● Exercise brief
Your answer must consist of every line from the data below that includes the word "content".

● Task inputs
===============

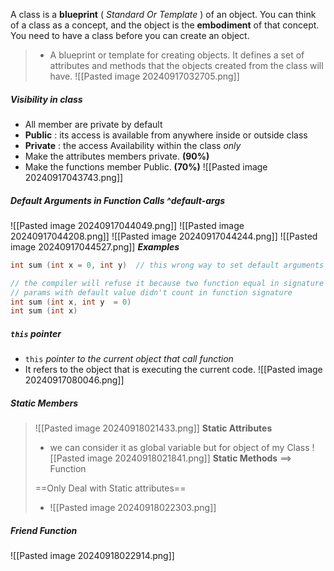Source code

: A class is a **blueprint** ( *Standard Or Template* ) of an object. You can think of a class as a concept, and the object is the **embodiment** of that concept. You need to have a class before you can create an object.
> - A blueprint or template for creating objects. It defines a set of attributes and methods that the objects created from the class will have.
> ![[Pasted image 20240917032705.png]]


##### Visibility in class 
- All member are private by default 
- **Public** : its access is available from anywhere inside or outside class
- **Private** : the access Availability within the class *only*  
- Make the attributes members private. **(90%)**
- Make the functions member Public. **(70%)**
![[Pasted image 20240917043743.png]]


##### Default Arguments in Function Calls ^default-args
![[Pasted image 20240917044049.png]]
![[Pasted image 20240917044208.png]]
![[Pasted image 20240917044244.png]] 
![[Pasted image 20240917044527.png]]
***Examples***
```cpp
int sum (int x = 0, int y)  // this wrong way to set default arguments
```

```cpp
// the compiler will refuse it because two function equal in signature 
// params with default value didn't count in function signature
int sum (int x, int y  = 0) 
int sum (int x)

```

##### `this` pointer 
- `this` *pointer to the current object that call function*
- It refers to the object that is executing the current code.
![[Pasted image 20240917080046.png]]


##### Static Members
> ![[Pasted image 20240918021433.png]]
> **Static Attributes**
> 	- we can consider it as global variable but for object of my Class
> 	![[Pasted image 20240918021841.png]]
> **Static Methods** ==> Function
> 
>  ==Only Deal with Static attributes==
> 	
> 	- ![[Pasted image 20240918022303.png]]


##### Friend Function 
![[Pasted image 20240918022914.png]]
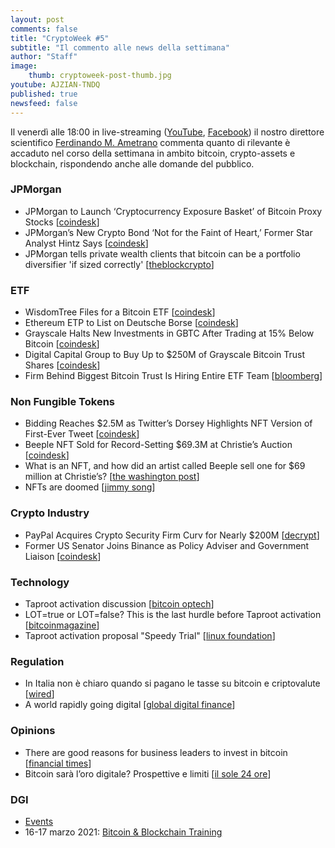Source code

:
 ```yaml
---
layout: post
comments: false
title: "CryptoWeek #5"
subtitle: "Il commento alle news della settimana" 
author: "Staff"
image:
    thumb: cryptoweek-post-thumb.jpg
youtube: AJZIAN-TNDQ
published: true
newsfeed: false
---
```


Il venerdì alle 18:00 in live-streaming
([YouTube](https://www.youtube.com/watch?v=6SVoSmLxNhM&list=PLTLa2tRY91LI9MN6-_ai0J6jTRcY8znDc&index=1),
[Facebook](https://www.facebook.com/DigitalGoldInstitute))
il nostro direttore scientifico [Ferdinando M. Ametrano](https://www.ametrano.net)
commenta quanto di rilevante è accaduto nel corso della settimana
in ambito bitcoin, crypto-assets e blockchain,
rispondendo anche alle domande del pubblico.

<div id="buzzsprout-player-8129122"></div>
<script src="https://www.buzzsprout.com/1686991/8129122-cryptoweek-5-12-marzo-2021.js?container_id=buzzsprout-player-8129122&player=small" type="text/javascript" charset="utf-8"></script>

### JPMorgan

- JPMorgan to Launch ‘Cryptocurrency Exposure Basket’ of Bitcoin Proxy Stocks [[coindesk](https://www.coindesk.com/jpmorgan-to-launch-cryptocurrency-exposure-basket-of-bitcoin-proxy-stocks)]
- JPMorgan’s New Crypto Bond ‘Not for the Faint of Heart,’ Former Star Analyst Hintz Says [[coindesk](https://www.coindesk.com/jpmorgan-crypto-bond-brad-hintz)]
- JPMorgan tells private wealth clients that bitcoin can be a portfolio diversifier 'if sized correctly' [[theblockcrypto](https://www.theblockcrypto.com/post/97257/jp-morgan-bitcoin-deck-private-client)]

### ETF

- WisdomTree Files for a Bitcoin ETF [[coindesk](https://www.coindesk.com/wisdomtree-files-for-a-bitcoin-etf)]
- Ethereum ETP to List on Deutsche Borse [[coindesk](https://www.coindesk.com/ethereum-etp-to-list-on-deutsche-borse)]
- Grayscale Halts New Investments in GBTC After Trading at 15% Below Bitcoin [[coindesk](https://www.coindesk.com/grayscale-halts-new-investments-in-gbtc-after-trading-at-15-below-bitcoin)]
- Digital Capital Group to Buy Up to $250M of Grayscale Bitcoin Trust Shares [[coindesk](https://www.coindesk.com/digital-currency-group-to-put-up-to-250m-into-grayscales-bitcoin-trust)]
- Firm Behind Biggest Bitcoin Trust Is Hiring Entire ETF Team [[bloomberg](https://www.bloomberg.com/news/articles/2021-03-11/firm-behind-biggest-bitcoin-trust-is-hiring-an-entire-etf-team)]

### Non Fungible Tokens

- Bidding Reaches $2.5M as Twitter’s Dorsey Highlights NFT Version of First-Ever Tweet [[coindesk](https://www.coindesk.com/twitter-ceo-jack-dorsey-is-offering-to-sell-the-first-ever-tweet)]
- Beeple NFT Sold for Record-Setting $69.3M at Christie’s Auction [[coindesk](https://www.coindesk.com/beeple-nft-christies-auction)]
- What is an NFT, and how did an artist called Beeple sell one for $69 million at Christie’s? [[the washington post](https://www.washingtonpost.com/technology/2021/03/12/nft-beeple-christies-blockchain/)]
- NFTs are doomed [[jimmy song](https://jimmysong.substack.com/p/nfts-are-doomed-bitcoin-tech-talk)]

### Crypto Industry

- PayPal Acquires Crypto Security Firm Curv for Nearly $200M [[decrypt](https://decrypt.co/60505/paypal-buys-crypto-firm-curv-for-nearly-200-million)]
- Former US Senator Joins Binance as Policy Adviser and Government Liaison [[coindesk](https://www.coindesk.com/binance-hires-max-baucus)]

### Technology 

- Taproot activation discussion [[bitcoin optech](https://bitcoinops.org/en/newsletters/2021/03/10/)]
- LOT=true or LOT=false? This is the last hurdle before Taproot activation [[bitcoinmagazine](https://bitcoinmagazine.com/technical/lottrue-or-lotfalse-this-is-the-last-hurdle-before-taproot-activation)]
- Taproot activation proposal "Speedy Trial" [[linux foundation](https://lists.linuxfoundation.org/pipermail/bitcoin-dev/2021-March/018583.html)]

### Regulation

- In Italia non è chiaro quando si pagano le tasse su bitcoin e criptovalute [[wired](https://www.wired.it/economia/finanza/2021/03/10/bitcoin-criptovalute-tasse)]
- A world rapidly going digital [[global digital finance](https://www.gdf.io/wp-content/uploads/2021/01/GDF-Annual-Report-2020-v.2.pdf)]

### Opinions

- There are good reasons for business leaders to invest in bitcoin
[[financial times](https://www.ft.com/content/11e2ac1d-90e9-4308-9cac-d55e9ff13498)]
- Bitcoin sarà l’oro digitale? Prospettive e limiti [[il sole 24 ore](https://www.ilsole24ore.com/art/bitcoin-sara-l-oro-digitale-prospettive-e-limiti-ADERWWOB)]

### DGI

- [Events](https://dgi.io/events/)
- 16-17 marzo 2021: [Bitcoin & Blockchain Training](https://dgi.io/workshop/)
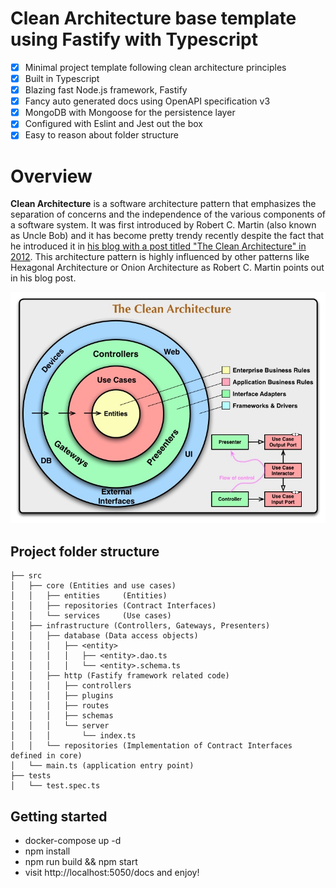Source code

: # Clean Architecture base template using Fastify with Typescript

 - [x] Minimal project template following clean architecture principles
 - [x] Built in Typescript
 - [x] Blazing fast Node.js framework, Fastify
 - [x] Fancy auto generated docs using OpenAPI specification v3
 - [x] MongoDB with Mongoose for the persistence layer
 - [x] Configured with Eslint and Jest out the box
 - [x] Easy to reason about folder structure

# Overview
**Clean Architecture** is a software architecture pattern that emphasizes the separation of concerns and the independence of the various components of a software system. It was first introduced by Robert C. Martin (also known as Uncle Bob) and it has become pretty trendy recently despite the fact that he introduced it in [his blog with a post titled "The Clean Architecture" in 2012](https://blog.cleancoder.com/uncle-bob/2012/08/13/the-clean-architecture.html). This architecture pattern is highly influenced by other patterns like Hexagonal Architecture or Onion Architecture as Robert C. Martin points out in his blog post.

 ![clean architecture](/assets/CleanArchitecture.jpeg)

## Project folder structure

```
├── src
│   ├── core (Entities and use cases)
│   │   ├── entities     (Entities)
│   │   ├── repositories (Contract Interfaces)
│   │   └── services     (Use cases)
│   ├── infrastructure (Controllers, Gateways, Presenters)
│   │   ├── database (Data access objects)
│   │   │   ├── <entity>
│   │   │   │   ├── <entity>.dao.ts
│   │   │   │   └── <entity>.schema.ts
│   │   ├── http (Fastify framework related code)
│   │   │   ├── controllers
│   │   │   ├── plugins
│   │   │   ├── routes
│   │   │   ├── schemas
│   │   │   └── server
│   │   │       └── index.ts
│   │   └── repositories (Implementation of Contract Interfaces defined in core)
│   └── main.ts (application entry point)
├── tests
│   └── test.spec.ts
```

## Getting started
* docker-compose up -d
* npm install
* npm run build && npm start
* visit http://localhost:5050/docs and enjoy!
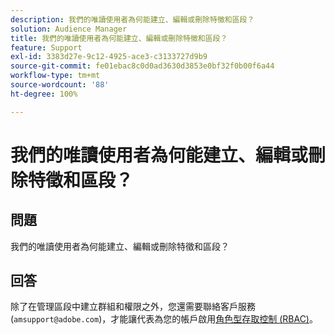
 ```yaml
---
description: 我們的唯讀使用者為何能建立、編輯或刪除特徵和區段？
solution: Audience Manager
title: 我們的唯讀使用者為何能建立、編輯或刪除特徵和區段？
feature: Support
exl-id: 3383d27e-9c12-4925-ace3-c3133727d9b9
source-git-commit: fe01ebac8c0d0ad3630d3853e0bf32f0b00f6a44
workflow-type: tm+mt
source-wordcount: '88'
ht-degree: 100%

---
```


# 我們的唯讀使用者為何能建立、編輯或刪除特徵和區段？

## 問題

我們的唯讀使用者為何能建立、編輯或刪除特徵和區段？

## 回答

除了在管理區段中建立群組和權限之外，您還需要聯絡客戶服務 (`amsupport@adobe.com`)，才能讓代表為您的帳戶啟用[角色型存取控制 (RBAC)](../features/administration/administration-overview.md)。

===============

● Answer section
- A world rapidly going digital [[global digital finance](https://www.gdf.io/wp-content/uploads/2021/01/GDF-Annual-Report-2020-v.2.pdf)]
[[financial times](https://www.ft.com/content/11e2ac1d-90e9-4308-9cac-d55e9ff13498)]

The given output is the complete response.